Can we please just stop having guests of honor from now on?
I am successfully resisting the urge to chew out a Guest of Honor. "I forgot about you and wouldn't answer your emails until today. But can I put a couple of talks on the schedule?" Fuck yes you can get on the schedule, and justify the UTTERLY WASTED money we are spending to fly you out. Never mind that the book is due to the printer in two hours. FUCK YOU, CELEBRITY BIG-SHOT. I DO NOT HONOR YOU.
Comments
plasmonicgrid on Apr. 20, 2011 8:10 PM
Should have said "nope, we didn't hear from you or your agent for many months.. perhaps Mr Wheaton would be sympathetic to your plight."
matt-arnold on Apr. 20, 2011 8:32 PM
blue-duck on Apr. 21, 2011 4:16 AM
:-)
jeffreyab on Apr. 20, 2011 9:26 PM
That sounds to me like the track head and the GOH liaison need to step up their game.
Did they try media other than email?
matt-arnold on Apr. 20, 2011 9:27 PM
A big part of this is that those positions consistenly fall down.
twoofdtm on Apr. 20, 2011 10:14 PM
Suck and ouch.
Sorry I wound up being no help with the program book. Time kept getting away from me.
etain on Apr. 21, 2011 3:26 AM
I am sorry> That sucks.
shawnp0wers on Apr. 21, 2011 7:30 PM — That Does Suck
Sorry man. I'm usually late, but not THAT late. Sheesh.
matt-arnold on Apr. 21, 2011 7:36 PM — Re: That Does Suck
Thanks.
Let me float something out there and see what you think. What if we made the schedule in the last month, when people actually pay attention? In order to do that, one thing we would need to do is get rid of the paper schedule book, due to the time it takes to manufacture a physical artifact. We would just have an electronic version, a printed table-format schedule brochure, and the master wall schedule. And, nobody would know what is happening at Penguicon until a few weeks out. (Kind of like now, except with less anger.)
Is that worth it?
shawnp0wers on Apr. 21, 2011 9:33 PM — Re: That Does Suck
That sounds perfectly acceptable to me. It seems most conferences end up with an inaccurate printed book, sadly. The laser-printer "just printed this morning" sheets are usually what I look for personally. Either that or an online copy (PDF or google calendar type thing).
The only problem might be if sponsors pay to be in the book, and I can't recall if the Penguicon booklet has sponsors in it or not. Which may actually speak to its usefulness, if I can't remember what the booklet looks like...
-Shawn
matt-arnold on Apr. 21, 2011 9:57 PM — Re: That Does Suck
Well, that's the great thing. For the past few years I've separated it into a Schedule Book that has the schedule, and a Souvenir Book with ads and other non-late-breaking stuff.
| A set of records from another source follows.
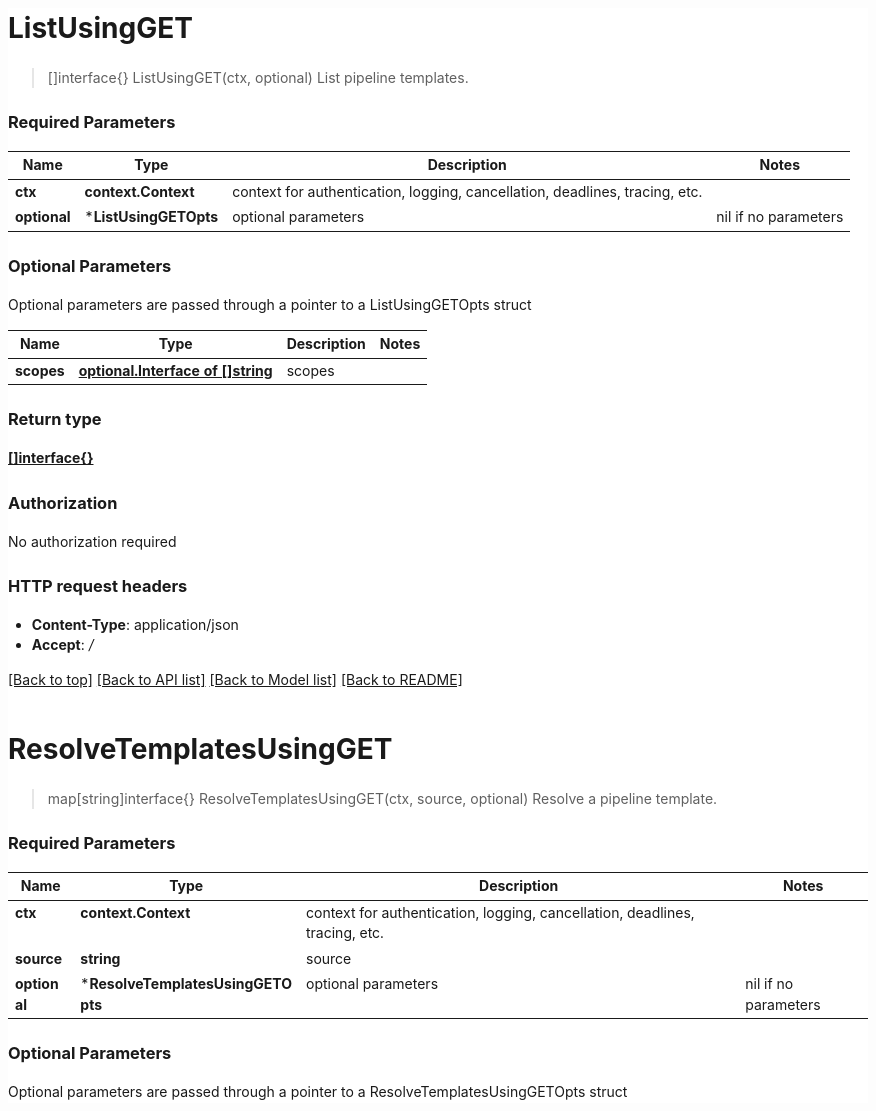 # **ListUsingGET**
> []interface{} ListUsingGET(ctx, optional)
List pipeline templates.

### Required Parameters

Name | Type | Description  | Notes
------------- | ------------- | ------------- | -------------
 **ctx** | **context.Context** | context for authentication, logging, cancellation, deadlines, tracing, etc.
 **optional** | ***ListUsingGETOpts** | optional parameters | nil if no parameters

### Optional Parameters
Optional parameters are passed through a pointer to a ListUsingGETOpts struct

Name | Type | Description  | Notes
------------- | ------------- | ------------- | -------------
 **scopes** | [**optional.Interface of []string**](string.md)| scopes | 

### Return type

[**[]interface{}**](interface{}.md)

### Authorization

No authorization required

### HTTP request headers

 - **Content-Type**: application/json
 - **Accept**: */*

[[Back to top]](#) [[Back to API list]](../README.md#documentation-for-api-endpoints) [[Back to Model list]](../README.md#documentation-for-models) [[Back to README]](../README.md)

# **ResolveTemplatesUsingGET**
> map[string]interface{} ResolveTemplatesUsingGET(ctx, source, optional)
Resolve a pipeline template.

### Required Parameters

Name | Type | Description  | Notes
------------- | ------------- | ------------- | -------------
 **ctx** | **context.Context** | context for authentication, logging, cancellation, deadlines, tracing, etc.
  **source** | **string**| source | 
 **optional** | ***ResolveTemplatesUsingGETOpts** | optional parameters | nil if no parameters

### Optional Parameters
Optional parameters are passed through a pointer to a ResolveTemplatesUsingGETOpts struct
jeffreyab on Apr. 22, 2011 5:36 AM — Re: That Does Suck
Is it really that hard to get a schedule done before the last month?
Something is wrong because for ConFusion I used to be able to get a schedule done by the end of October about three months out.
It was my goal for last year until a couple of medical emergencies got in the way.
matt-arnold on Apr. 22, 2011 4:26 PM — Re: That Does Suck
Jeffrey, this is due to the radically different structure between Penguicon and ConFusion. Since Penguicon is more diverse (and has vastly more programming), it uses a team of track heads to assemble unrelated tracks. With ConFusion, it's normal for there to exist one available person who possesses sufficient knowledge of the main topic-- science fiction and fantasy literature. There exists almost no one who can assemble literature, technology, comedy music concerts, board/card/roleplaying games, science, Do-It-Yourself, costuming (not just masquerade, but a panel/workshop track), anime, webcomics, movies/comics/TV, ecology, cooking demos, and even discussion panels about video gaming. We even have one guy whose only job is to work on the miscellaneous category.
jeffreyab on Apr. 22, 2011 5:30 PM — Re: That Does Suck
What we used to do and Polaris a big multi-track media SF con in Toronto also did was gather all the tracks heads and related concom in one room to hammer out the schedule using a blank wall and lots of post its. Its allows a big picture view of the schedule that you cannot get from a spreadsheet. This is done well before the convention happens, with pizza.
It also helps to have a modular approach tracking as many panels on the same theme in the same room through the day.
matt-arnold on Apr. 22, 2011 5:32 PM — Re: That Does Suck
Several heads of programming have done that in the past for Penguicon. It worked.
This year, there were no programming team meetings at all, to my knowledge. No one took ownership.
jeffreyab on Apr. 22, 2011 5:41 PM — Re: That Does Suck
That had better change for next year when Penguicon moves to the Big House in Dearborn.